Shrub or tree to 15 m. Bark thin, red-brown, peeling off in large papery sheets. Branches crooked, stout, spreading; new shoots hairy when young. Leaves alternate, oblong to ovate or oval, 3–10 × 4.5 cm, apex acute to obtuse, margins entire or serrate, coriaceous, usually tomentose below when young, glabrescent later. Inflorescence a panicle with tomentose branchlets. Corolla ovoid-urceolate, white, often pink-tinged, 7 mm, calyx lobes broadly ovate or orbicular, obtuse, pinkish white, slow to fall, ovary pubescent. Fruit dark red, 8–10 mm across, edible. Flowering February to May (Mexico). Standley 1924, Powell 1998. Distribution GUATEMALA; HONDURAS; MEXICO: Chihuahua and Nuevo León to Vera cruz, Oaxaca and Sinaloa; USA: southern New Mexico, western Texas. Habitat Wooded canyons and mountain slopes, between 1300 and 2100 m asl, oak forest/pine-oak forest ; moister sites than A. arizonica (Martin et al. 1998). USDA Hardiness Zone 8–9. Conservation status Lower Risk. Illustration Hudson 2004, Sternberg 2004; NT33, NT156. Cross-reference K164. Taxonomic note This is a very variable species, with numerous synonyms, including A. texana Buckley, sometimes A. xalapensis var. texana (Buckley) Gray. The name A. texana is maintained by McVaugh & Rosatti (1978), who note that a thorough revision of these important Mexican trees is required.

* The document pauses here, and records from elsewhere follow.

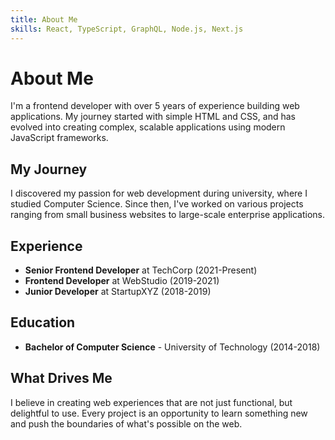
 ```yaml
---
title: About Me
skills: React, TypeScript, GraphQL, Node.js, Next.js
---
```


# About Me

I'm a frontend developer with over 5 years of experience building web applications. My journey started with simple HTML and CSS, and has evolved into creating complex, scalable applications using modern JavaScript frameworks.

## My Journey

I discovered my passion for web development during university, where I studied Computer Science. Since then, I've worked on various projects ranging from small business websites to large-scale enterprise applications.

## Experience

- **Senior Frontend Developer** at TechCorp (2021-Present)
- **Frontend Developer** at WebStudio (2019-2021)
- **Junior Developer** at StartupXYZ (2018-2019)

## Education

- **Bachelor of Computer Science** - University of Technology (2014-2018)

## What Drives Me

I believe in creating web experiences that are not just functional, but delightful to use. Every project is an opportunity to learn something new and push the boundaries of what's possible on the web.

Even more than Arbutus arizonica, A. xalapensis is worthy of any attempt to get it established, as its bark is perhaps the most spectacular of all in the genus, and a highlight of its native habitats (Martin et al. 1998). The US champion is 9 m tall, 2.8 m dbh, with a 13 m crown-spread (Powell 1998). Again at Berkeley, there is a specimen of A. xalapensis from a collection made by D.E. Breedlove and D. Mahoney in Coahuila State in 1994, and there is another tree in the San Francisco Botanical Garden. A young plant at Tregrehan, grown from a 1994 collection by Maurice Foster in the Sierra Peña Nevada, Nuevo León, is fully established, flowering each year in early summer as well as having well-developed shaggy red bark. This is paler on the undersides of the branches.